“The Satanic Verses”: The controversy continues
“The Satanic Verses” written by Salman Rushie is one of the most controversial pieces of literature of the last century. The novel is inspired by the life of Muhammed; it received positive reviews in the UK and was awarded the Whitbread Award in 1988.
At the time of publication Iran’s Supreme Leader Ayatollan Khomeini declared a fatwa, a legal pronouncement of Islam, against Rushdie claiming that the book was blasphemous and mocked the Islamic faith. Following this, Rushdie was placed under the protection of the British police for ten years, two of his translators were killed and one seriously injured. Some of the bookshops which stocked the novel were also under attack. The book was banned in Muslim countries and India, Rushdie’s birthplace. Rushdie’s freedom of expression was defended and Penguin refused to withdraw the book from publication.

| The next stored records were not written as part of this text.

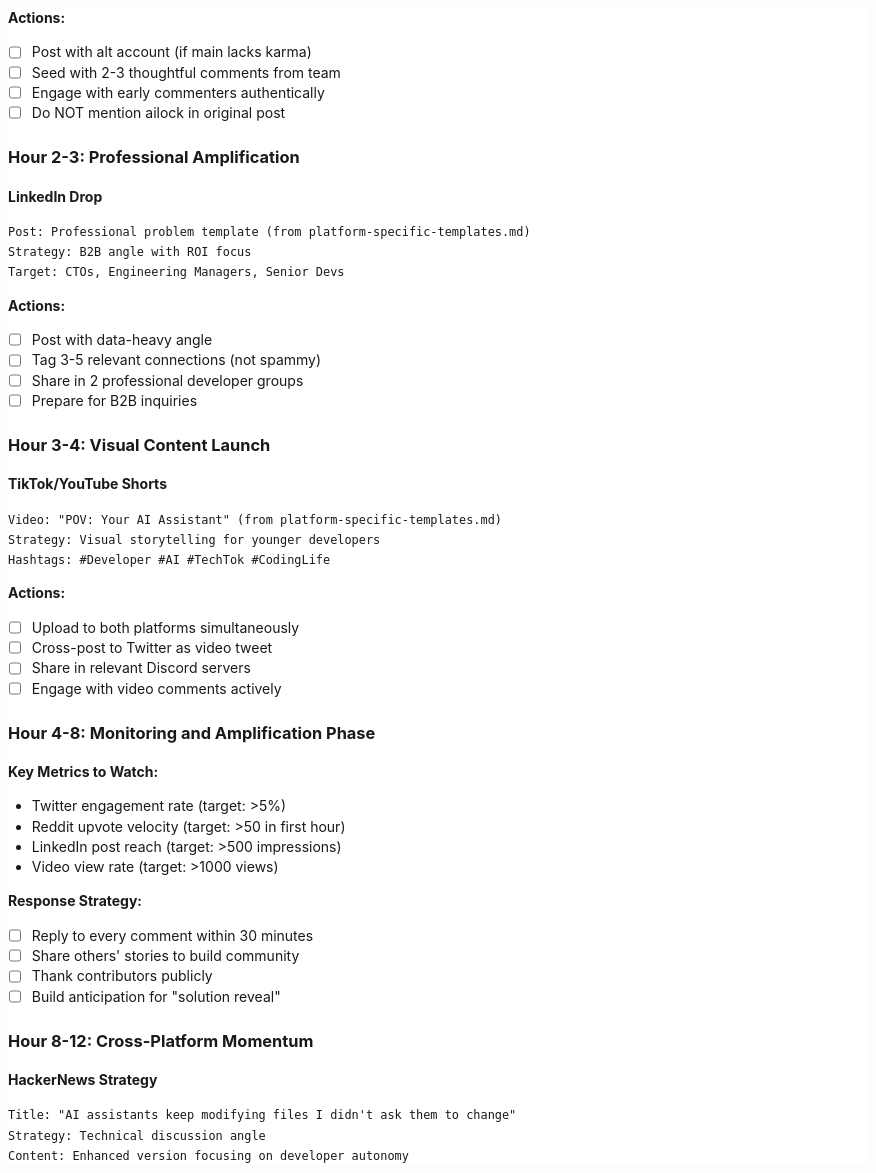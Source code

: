 **Actions:**
- [ ] Post with alt account (if main lacks karma)
- [ ] Seed with 2-3 thoughtful comments from team
- [ ] Engage with early commenters authentically
- [ ] Do NOT mention ailock in original post

### Hour 2-3: Professional Amplification  

**LinkedIn Drop**
```
Post: Professional problem template (from platform-specific-templates.md)
Strategy: B2B angle with ROI focus
Target: CTOs, Engineering Managers, Senior Devs
```

**Actions:**
- [ ] Post with data-heavy angle
- [ ] Tag 3-5 relevant connections (not spammy)
- [ ] Share in 2 professional developer groups
- [ ] Prepare for B2B inquiries

### Hour 3-4: Visual Content Launch

**TikTok/YouTube Shorts**
```
Video: "POV: Your AI Assistant" (from platform-specific-templates.md)
Strategy: Visual storytelling for younger developers  
Hashtags: #Developer #AI #TechTok #CodingLife
```

**Actions:**
- [ ] Upload to both platforms simultaneously
- [ ] Cross-post to Twitter as video tweet
- [ ] Share in relevant Discord servers
- [ ] Engage with video comments actively

### Hour 4-8: Monitoring and Amplification Phase

**Key Metrics to Watch:**
- Twitter engagement rate (target: >5%)
- Reddit upvote velocity (target: >50 in first hour)
- LinkedIn post reach (target: >500 impressions)
- Video view rate (target: >1000 views)

**Response Strategy:**
- [ ] Reply to every comment within 30 minutes
- [ ] Share others' stories to build community
- [ ] Thank contributors publicly  
- [ ] Build anticipation for "solution reveal"

### Hour 8-12: Cross-Platform Momentum

**HackerNews Strategy**
```
Title: "AI assistants keep modifying files I didn't ask them to change"
Strategy: Technical discussion angle
Content: Enhanced version focusing on developer autonomy
```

This January, Rushdie was scheduled to appear at the Jaipur Literary Festival in his native India but this decision was met with a hostile response by the vice-chancellor of the Darul Uloom Deoband seminary, Maulana Abul Qasim Nomani, who stated:
“Rushdie should not be allowed to visit India. If he visits India, it would be adding salt to the injuries of Muslims. He has hurt our religious sentiments.”
The adversity was so widespread that Rushdie opted to address the festival by video-link. Yesterday however, an announcement was made by the organisers of the festival that even this video-link had to be cancelled, following threats of violence. Salman Rushdie commented on Twitter:
“Threat of violence by muslim groups stifled free speech today. In a true democracy we all get to speak, not just the ones making threats”
The hostility to “The Satanic Verses” comes almost 25 years after its original publication and illustrates the impact that literature can have.